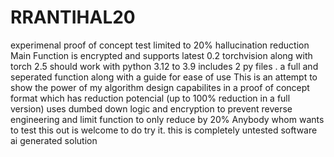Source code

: # RRANTIHAL20
experimenal proof of concept test limited to 20% hallucination reduction 
Main Function is encrypted and supports latest 0.2 torchvision along with torch 2.5 
should work with python 3.12 to 3.9
includes 2 py files . a full and seperated function along with a guide for ease of use
This is an attempt to show the power of my algorithm design capabilites in a proof of concept format which has reduction potencial (up to 100% reduction in a full version) 
uses dumbed down logic and encryption to prevent reverse engineering and limit function to only reduce by 20% 
Anybody whom wants to test this out is welcome to do try it. 
this is completely untested software ai generated solution
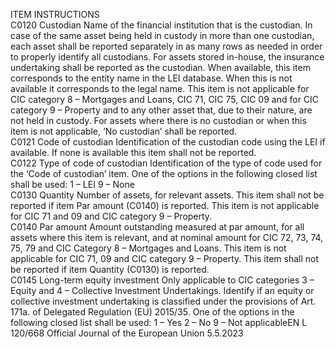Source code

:  
ITEM  INSTRUCTIONS  
C0120  Custodian  Name of the financial institution that is the custodian. 
In case of the same asset being held in custody in more than one custodian, each 
asset shall be reported separately in as many rows as needed in order to properly 
identify all custodians. 
For assets stored in-house, the insurance undertaking shall be reported as the 
custodian. 
When available, this item corresponds to the entity name in the LEI database. 
When this is not available it corresponds to the legal name. 
This item is not applicable for CIC category 8 – Mortgages and Loans, CIC 71, 
CIC 75, CIC 09 and for CIC category 9 – Property and to any other asset that, due 
to their nature, are not held in custody. 
For assets where there is no custodian or when this item is not applicable, ‘No 
custodian’ shall be reported.  
C0121  Code of custodian  Identification of the custodian code using the LEI if available. 
If none is available this item shall not be reported.  
C0122  Type of code of custodian  Identification of the type of code used for the ‘Code of custodian’ item. One of the 
options in the following closed list shall be used: 
1 – LEI 
9 – None  
C0130  Quantity  Number of assets, for relevant assets. 
This item shall not be reported if item Par amount (C0140) is reported. 
This item is not applicable for CIC 71 and 09 and CIC category 9 – Property.  
C0140  Par amount  Amount outstanding measured at par amount, for all assets where this item is 
relevant, and at nominal amount for CIC 72, 73, 74, 75, 79 and CIC Category 8 – 
Mortgages and Loans. This item is not applicable for CIC 71, 09 and CIC category 
9 – Property. This item shall not be reported if item Quantity (C0130) is reported.  
C0145  Long-term equity investment  Only applicable to CIC categories 3 – Equity and 4 – Collective Investment 
Undertakings. 
Identify if an equity or collective investment undertaking is classified under the 
provisions of Art. 171a. of Delegated Regulation (EU) 2015/35. One of the 
options in the following closed list shall be used: 
1 – Yes 
2 – No 
9 – Not applicableEN  L 120/668 Official Journal of the European Union 5.5.2023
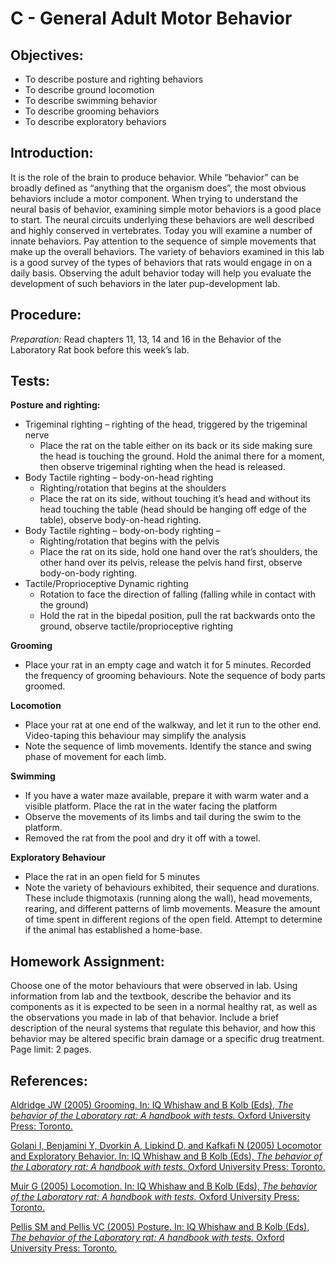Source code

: # C - General Adult Motor Behavior

## Objectives:

* To describe posture and righting behaviors
* To describe ground locomotion
* To describe swimming behavior
* To describe grooming behaviors
* To describe exploratory behaviors

## Introduction:

It is the role of the brain to produce behavior. While “behavior” can be broadly defined as “anything that the organism does”, the most obvious behaviors include a motor component. When trying to understand the neural basis of behavior, examining simple motor behaviors is a good place to start. The neural circuits underlying these behaviors are well described and highly conserved in vertebrates. Today you will examine a number of innate behaviors. Pay attention to the sequence of simple movements that make up the overall behaviors. The variety of behaviors examined in this lab is a good survey of the types of behaviors that rats would engage in on a daily basis. Observing the adult behavior today will help you evaluate the development of such behaviors in the later pup-development lab.

## Procedure:

_Preparation:_ Read chapters 11, 13, 14 and 16 in the Behavior of the Laboratory Rat book before this week’s lab.

## Tests:

**Posture and righting:**

* Trigeminal righting – righting of the head, triggered by the trigeminal nerve
  * Place the rat on the table either on its back or its side making sure the head is touching the ground. Hold the animal there for a moment, then observe trigeminal righting when the head is released.
* Body Tactile righting – body-on-head righting
  * Righting/rotation that begins at the shoulders
  * Place the rat on its side, without touching it’s head and without its head touching the table \(head should be hanging off edge of the table\), observe body-on-head righting.
* Body Tactile righting – body-on-body righting –
  * Righting/rotation that begins with the pelvis
  * Place the rat on its side, hold one hand over the rat’s shoulders, the other hand over its pelvis, release the pelvis hand first, observe body-on-body righting.
* Tactile/Proprioceptive Dynamic righting
  * Rotation to face the direction of falling \(falling while in contact with the ground\)
  * Hold the rat in the bipedal position, pull the rat backwards onto the ground, observe tactile/proprioceptive righting

**Grooming**

* Place your rat in an empty cage and watch it for 5 minutes.  Recorded the frequency of grooming behaviours.  Note the sequence of body parts groomed.

**Locomotion**

* Place your rat at one end of the walkway, and let it run to the other end. Video-taping this behaviour may simplify the analysis
* Note the sequence of limb movements.  Identify the stance and swing phase of movement for each limb.

**Swimming**

* If you have a water maze available, prepare it with warm water and a visible platform.  Place the rat in the water facing the platform
* Observe the movements of its limbs and tail during the swim to the platform.
* Removed the rat from the pool and dry it off with a towel.

**Exploratory Behaviour**

* Place the rat in an open field for 5 minutes
* Note the variety of behaviours exhibited, their sequence and durations.  These include thigmotaxis \(running along the wall\), head movements, rearing, and different patterns of limb movements.  Measure the amount of time spent in different regions of the open field.  Attempt to determine if the animal has established a home-base.

## Homework Assignment:

Choose one of the motor behaviours that were observed in lab. Using information from lab and the textbook, describe the behavior and its components as it is expected to be seen in a normal healthy rat, as well as the observations you made in lab of that behavior. Include a brief description of the neural systems that regulate this behavior, and how this behavior may be altered specific brain damage or a specific drug treatment. Page limit: 2 pages.

## References:

[Aldridge JW \(2005\) Grooming. In: IQ Whishaw and B Kolb \(Eds\), _The behavior of the Laboratory rat: A handbook with tests._ Oxford University Press: Toronto.](http://www.sociallearning.info/storage/pdf/lab%20rat%20handbook%20-%20social%20learning.pdf)

[Golani I, Benjamini Y, Dvorkin A, Lipkind D, and Kafkafi N \(2005\) Locomotor and Exploratory Behavior. In: IQ Whishaw and B Kolb \(Eds\), _The behavior of the Laboratory rat: A handbook with tests._ Oxford University Press: Toronto.](http://www.sociallearning.info/storage/pdf/lab%20rat%20handbook%20-%20social%20learning.pdf)

[Muir G \(2005\) Locomotion. In: IQ Whishaw and B Kolb \(Eds\), _The behavior of the Laboratory rat: A handbook with tests._ Oxford University Press: Toronto.](http://www.sociallearning.info/storage/pdf/lab%20rat%20handbook%20-%20social%20learning.pdf)

[Pellis SM and Pellis VC \(2005\) Posture. In: IQ Whishaw and B Kolb \(Eds\), _The behavior of the Laboratory rat: A handbook with tests._ Oxford University Press: Toronto.](http://www.sociallearning.info/storage/pdf/lab%20rat%20handbook%20-%20social%20learning.pdf)

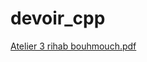 # devoir_cpp
[Atelier 3 rihab bouhmouch.pdf](https://github.com/user-attachments/files/17492876/Atelier.3.rihab.bouhmouch.pdf)






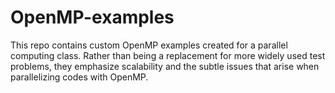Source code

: # OpenMP-examples

This repo contains custom OpenMP examples created for a parallel
computing class. Rather than being a replacement for more widely used
test problems, they emphasize scalability and the subtle issues that
arise when parallelizing codes with OpenMP.

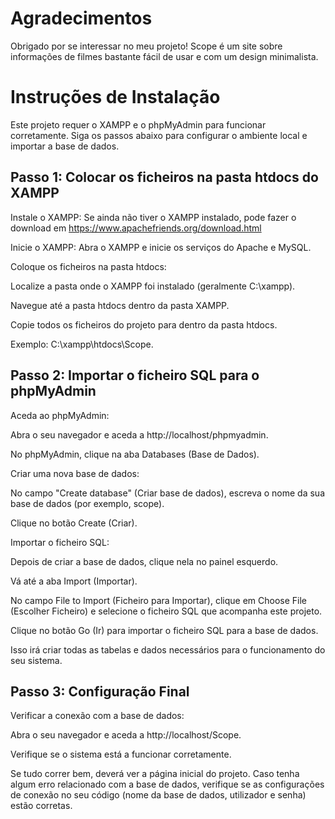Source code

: # Agradecimentos

Obrigado por se interessar no meu projeto! Scope é um site sobre informações de filmes bastante fácil de usar e com um design minimalista.

# Instruções de Instalação
Este projeto requer o XAMPP e o phpMyAdmin para funcionar corretamente. Siga os passos abaixo para configurar o ambiente local e importar a base de dados.



## Passo 1: Colocar os ficheiros na pasta htdocs do XAMPP


Instale o XAMPP: Se ainda não tiver o XAMPP instalado, pode fazer o download em https://www.apachefriends.org/download.html

Inicie o XAMPP: Abra o XAMPP e inicie os serviços do Apache e MySQL.

Coloque os ficheiros na pasta htdocs:

Localize a pasta onde o XAMPP foi instalado (geralmente C:\xampp).

Navegue até a pasta htdocs dentro da pasta XAMPP.

Copie todos os ficheiros do projeto para dentro da pasta htdocs.

Exemplo: C:\xampp\htdocs\Scope.



## Passo 2: Importar o ficheiro SQL para o phpMyAdmin


Aceda ao phpMyAdmin:

Abra o seu navegador e aceda a http://localhost/phpmyadmin.

No phpMyAdmin, clique na aba Databases (Base de Dados).

Criar uma nova base de dados:

No campo "Create database" (Criar base de dados), escreva o nome da sua base de dados (por exemplo, scope).

Clique no botão Create (Criar).

Importar o ficheiro SQL:

Depois de criar a base de dados, clique nela no painel esquerdo.

Vá até a aba Import (Importar).

No campo File to Import (Ficheiro para Importar), clique em Choose File (Escolher Ficheiro) e selecione o ficheiro SQL que acompanha este projeto.

Clique no botão Go (Ir) para importar o ficheiro SQL para a base de dados.

Isso irá criar todas as tabelas e dados necessários para o funcionamento do seu sistema.



## Passo 3: Configuração Final


Verificar a conexão com a base de dados:


Abra o seu navegador e aceda a http://localhost/Scope.

Verifique se o sistema está a funcionar corretamente.

Se tudo correr bem, deverá ver a página inicial do projeto. Caso tenha algum erro relacionado com a base de dados, verifique se as configurações de conexão no seu código (nome da base de dados, utilizador e senha) estão corretas.
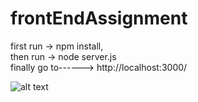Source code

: # frontEndAssignment
first run -> npm install,<br>
then run -> node server.js <br>
finally go to------> http://localhost:3000/

![alt text](https://github.com/mohd-aman/frontEndAssignment/blob/main/Screenshot%20from%202022-04-09%2016-02-22.png)
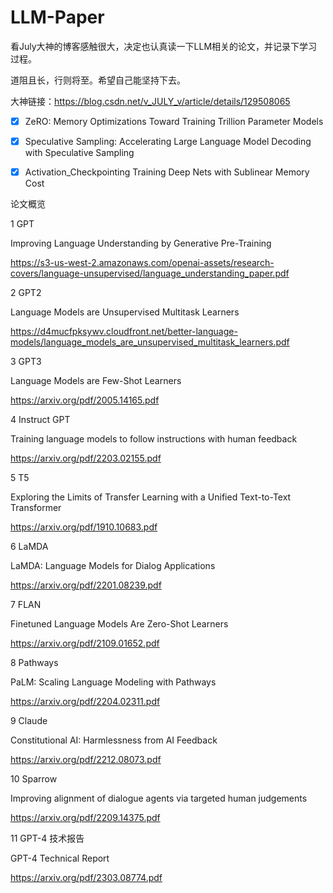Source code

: # LLM-Paper
看July大神的博客感触很大，决定也认真读一下LLM相关的论文，并记录下学习过程。

道阻且长，行则将至。希望自己能坚持下去。

大神链接：https://blog.csdn.net/v_JULY_v/article/details/129508065



- [x] ZeRO: Memory Optimizations Toward Training Trillion Parameter Models 
- [x] Speculative Sampling:  Accelerating Large Language Model Decoding with Speculative Sampling
- [x] Activation_Checkpointing Training Deep Nets with Sublinear Memory Cost



论文概览

1 GPT

Improving Language Understanding by Generative Pre-Training

https://s3-us-west-2.amazonaws.com/openai-assets/research-covers/language-unsupervised/language_understanding_paper.pdf

2 GPT2

Language Models are Unsupervised Multitask Learners

https://d4mucfpksywv.cloudfront.net/better-language-models/language_models_are_unsupervised_multitask_learners.pdf

3 GPT3

Language Models are Few-Shot Learners

https://arxiv.org/pdf/2005.14165.pdf

4 Instruct GPT

Training language models to follow instructions with human feedback

https://arxiv.org/pdf/2203.02155.pdf

5 T5

 Exploring the Limits of Transfer Learning with a Unified Text-to-Text Transformer

https://arxiv.org/pdf/1910.10683.pdf

6 LaMDA

LaMDA: Language Models for Dialog Applications

https://arxiv.org/pdf/2201.08239.pdf

7 FLAN

Finetuned Language Models Are Zero-Shot Learners

https://arxiv.org/pdf/2109.01652.pdf

8 Pathways

PaLM: Scaling Language Modeling with Pathways

https://arxiv.org/pdf/2204.02311.pdf

9 Claude

Constitutional AI: Harmlessness from AI Feedback

https://arxiv.org/pdf/2212.08073.pdf

10 Sparrow

Improving alignment of dialogue agents via targeted human judgements

https://arxiv.org/pdf/2209.14375.pdf

11 GPT-4 技术报告

 GPT-4 Technical Report

https://arxiv.org/pdf/2303.08774.pdf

****************

Take the lines from the first line of the entries through the line with "asset shall be", inclusive, and give them again exactly, minus any pictures.

Source code

: # RRANTIHAL20
experimenal proof of concept test limited to 20% hallucination reduction 
Main Function is encrypted and supports latest 0.2 torchvision along with torch 2.5 
should work with python 3.12 to 3.9
includes 2 py files . a full and seperated function along with a guide for ease of use
This is an attempt to show the power of my algorithm design capabilites in a proof of concept format which has reduction potencial (up to 100% reduction in a full version) 
uses dumbed down logic and encryption to prevent reverse engineering and limit function to only reduce by 20% 
Anybody whom wants to test this out is welcome to do try it. 
this is completely untested software ai generated solution
Source code

:  
ITEM  INSTRUCTIONS  
C0120  Custodian  Name of the financial institution that is the custodian. 
In case of the same asset being held in custody in more than one custodian, each 
asset shall be reported separately in as many rows as needed in order to properly 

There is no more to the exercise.